Monday, February 20, 2012

The Difference Engine by William Gibson and Bruce Sterling

I just finished one of the supposed founding classics of the steampunk genre, and I didn't understand it. The Difference Engine is by Bruce Sterling and William Gibson (who also wrote Neuromancer). I am not entirely sure of the relationship between Neuromancer being one of the defining books of the "cyberpunk" genre and The Difference Engine being one of the defining books of the "steampunk" genre, but I think "steampunk" was coined after "cyberpunk," and in relation to it.

On a side note, I didn't underline any of my book titles. I learned somewhere that I was supposed to do that, but it seems like a waste of time and effort. I dislike underlining anything, or even "bolding" anything. Italics and quotation marks are permitted.

Moving on.

I believe the concept of The Difference Engine (should I be capitalizing the "The" every time since it is technically in the title?) is that Charles Babbage, an actual historical person, hypothesized about the creation of some sort of rudimentary computer, called the difference engine, and then went from there to the analytical engine. In real life these were never built. In the story, we have massive ancient computer-like systems that aid in running the world around 1855. People have numbers that contain reports on them. The Engines perform a great deal of computing, including things as mundane as the production of music and printing pictures of people for use on their cards. The government institutions all have Engines.

It took me far into the book before I was even sure what the plot was, and it wasn't until I reached the end that I was even sure what it was about. And then only slightly. The book follows a few different people with about three to four narrative voices and some abstract narration thrown in for good measure. The stories might only be connected by a chance meeting and a small box of punch cards used to program the Engines. However, nobody even knows what these cards do until the end of the book.

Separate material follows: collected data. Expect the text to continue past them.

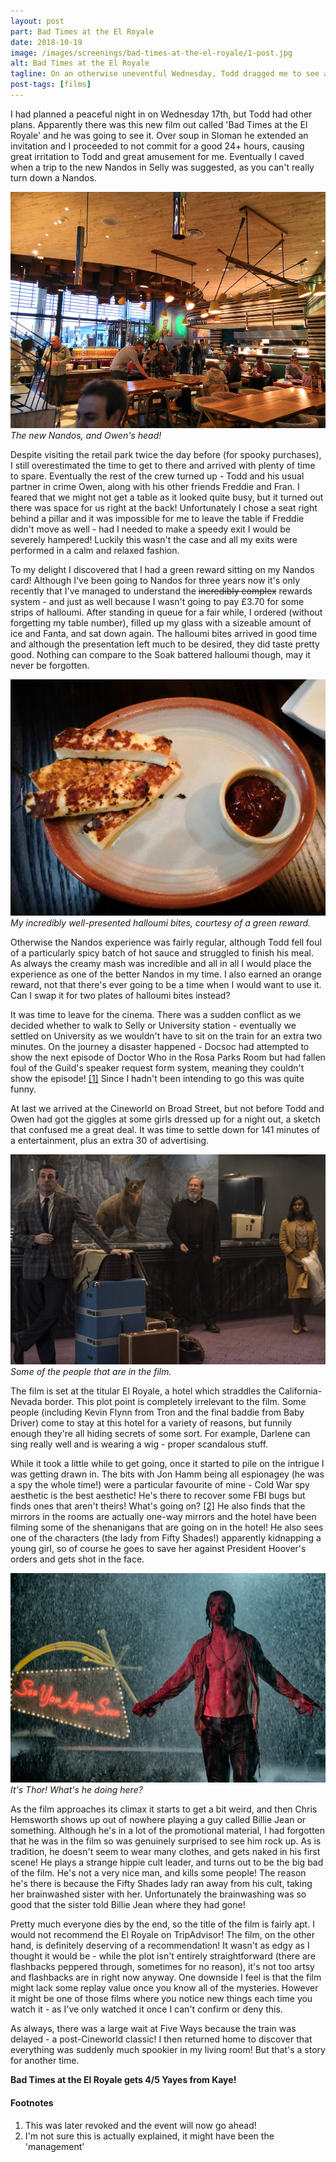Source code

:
 ```yaml
---
layout: post
part: Bad Times at the El Royale
date: 2018-10-19
image: /images/screenings/bad-times-at-the-el-royale/1-post.jpg
alt: Bad Times at the El Royale
tagline: On an otherwise uneventful Wednesday, Todd dragged me to see a film about a hotel. I was immediately suspicious that this might actually be a fabled 'edgy film'. Was I right to be concerned or would this actually be a fantastic feature length episode of Four in a Bed?
post-tags: [films]
---
```


I had planned a peaceful night in on Wednesday 17th, but Todd had other plans. Apparently there was this new film out called 'Bad Times at the El Royale' and he was going to see it. Over soup in Sloman he extended an invitation and I proceeded to not commit for a good 24+ hours, causing great irritation to Todd and great amusement for me. Eventually I caved when a trip to the new Nandos in Selly was suggested, as you can't really turn down a Nandos.

![Nandos](/images/screenings/bad-times-at-the-el-royale/2.jpg)
*The new Nandos, and Owen's head!*

Despite visiting the retail park twice the day before (for spooky purchases), I still overestimated the time to get to there and arrived with plenty of time to spare. Eventually the rest of the crew turned up - Todd and his usual partner in crime Owen, along with his other friends Freddie and Fran. I feared that we might not get a table as it looked quite busy, but it turned out there was space for us right at the back! Unfortunately I chose a seat right behind a pillar and it was impossible for me to leave the table if Freddie didn't move as well - had I needed to make a speedy exit I would be severely hampered! Luckily this wasn't the case and all my exits were performed in a calm and relaxed fashion.

To my delight I discovered that I had a green reward sitting on my Nandos card! Although I've been going to Nandos for three years now it's only recently that I've managed to understand the ~~incredibly complex~~ rewards system - and just as well because I wasn't going to pay £3.70 for some strips of halloumi. After standing in queue for a fair while, I ordered (without forgetting my table number), filled up my glass with a sizeable amount of ice and Fanta, and sat down again. The halloumi bites arrived in good time and although the presentation left much to be desired, they did taste pretty good. Nothing can compare to the Soak battered halloumi though, may it never be forgotten.

![Halloumi](/images/screenings/bad-times-at-the-el-royale/3.jpg)
*My incredibly well-presented halloumi bites, courtesy of a green reward.*

Otherwise the Nandos experience was fairly regular, although Todd fell foul of a particularly spicy batch of hot sauce and struggled to finish his meal. As always the creamy mash was incredible and all in all I would place the experience as one of the better Nandos in my time. I also earned an orange reward, not that there's ever going to be a time when I would want to use it. Can I swap it for two plates of halloumi bites instead?

It was time to leave for the cinema. There was a sudden conflict as we decided whether to walk to Selly or University station - eventually we settled on University as we wouldn't have to sit on the train for an extra two minutes. On the journey a disaster happened - Docsoc had attempted to show the next episode of Doctor Who in the Rosa Parks Room but had fallen foul of the Guild's speaker request form system, meaning they couldn't show the episode! [\[1\]](#footnotes) Since I hadn't been intending to go this was quite funny.

At last we arrived at the Cineworld on Broad Street, but not before Todd and Owen had got the giggles at some girls dressed up for a night out, a sketch that confused me a great deal. It was time to settle down for 141 minutes of a entertainment, plus an extra 30 of advertising.

![The film](/images/screenings/bad-times-at-the-el-royale/4.jpg)
*Some of the people that are in the film.*

The film is set at the titular El Royale, a hotel which straddles the California-Nevada border. This plot point is completely irrelevant to the film. Some people (including Kevin Flynn from Tron and the final baddie from Baby Driver) come to stay at this hotel for a variety of reasons, but funnily enough they're all hiding secrets of some sort. For example, Darlene can sing really well and is wearing a wig - proper scandalous stuff.

While it took a little while to get going, once it started to pile on the intrigue I was getting drawn in. The bits with Jon Hamm being all espionagey (he was a spy the whole time!) were a particular favourite of mine - Cold War spy aesthetic is the best aesthetic! He's there to recover some FBI bugs but finds ones that aren't theirs! What's going on? [\[2\]](#footnotes) He also finds that the mirrors in the rooms are actually one-way mirrors and the hotel have been filming some of the shenanigans that are going on in the hotel! He also sees one of the characters (the lady from Fifty Shades!) apparently kidnapping a young girl, so of course he goes to save her against President Hoover's orders and gets shot in the face.

![Thor shows up](/images/screenings/bad-times-at-the-el-royale/5.jpg)
*It's Thor! What's he doing here?*

As the film approaches its climax it starts to get a bit weird, and then Chris Hemsworth shows up out of nowhere playing a guy called Billie Jean or something. Although he's in a lot of the promotional material, I had forgotten that he was in the film so was genuinely surprised to see him rock up. As is tradition, he doesn't seem to wear many clothes, and gets naked in his first scene! He plays a strange hippie cult leader, and turns out to be the big bad of the film. He's not a very nice man, and kills some people! The reason he's there is because the Fifty Shades lady ran away from his cult, taking her brainwashed sister with her. Unfortunately the brainwashing was so good that the sister told Billie Jean where they had gone!

Pretty much everyone dies by the end, so the title of the film is fairly apt. I would not recommend the El Royale on TripAdvisor! The film, on the other hand, is definitely deserving of a recommendation! It wasn't as edgy as I thought it would be - while the plot isn't entirely straightforward (there are flashbacks peppered through, sometimes for no reason), it's not too artsy and flashbacks are in right now anyway. One downside I feel is that the film might lack some replay value once you know all of the mysteries. However it might be one of those films where you notice new things each time you watch it - as I've only watched it once I can't confirm or deny this.

As always, there was a large wait at Five Ways because the train was delayed - a post-Cineworld classic! I then returned home to discover that everything was suddenly much spookier in my living room! But that's a story for another time.

**Bad Times at the El Royale gets 4/5 Yayes from Kaye!**

#### Footnotes

1. This was later revoked and the event will now go ahead!
2. I'm not sure this is actually explained, it might have been the 'management'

Somewhere in the middle we get a strong picture of London at the time and the unwashed, unhappy masses that inhabit it. I see some of Gibson's flair for the creation of a scene in a way that leaves you there in the midst of polluted London during an event they called "The Stink," choking on the thick fog right along with the main character. You start to feel the frenzy as the fumes drive out the authority and shroud the streets in anonymity, where shop owners who haven't fled are protecting their shops with rifles, gambling rings crop up right out in the open, poor people tear apart a steam gurney left un-watched. Unable to escape and prodded by the socialist doctrines of an agitator, they take to the street violently, like wild dogs.

Much of the narrative does not seem to relate to the events that surround the characters, the things they struggled for. The punch cards are barely mentioned and are merely a pawn in some of the confrontations. The narrative instead peels back the facing on the characters, revealing their strengths, weaknesses, motivations, hidden sins. Some are never in the forefront and you learn about them through gossip and have to choose what to believe yourself. It is a cross-section of humanity, showing some of them at their worst.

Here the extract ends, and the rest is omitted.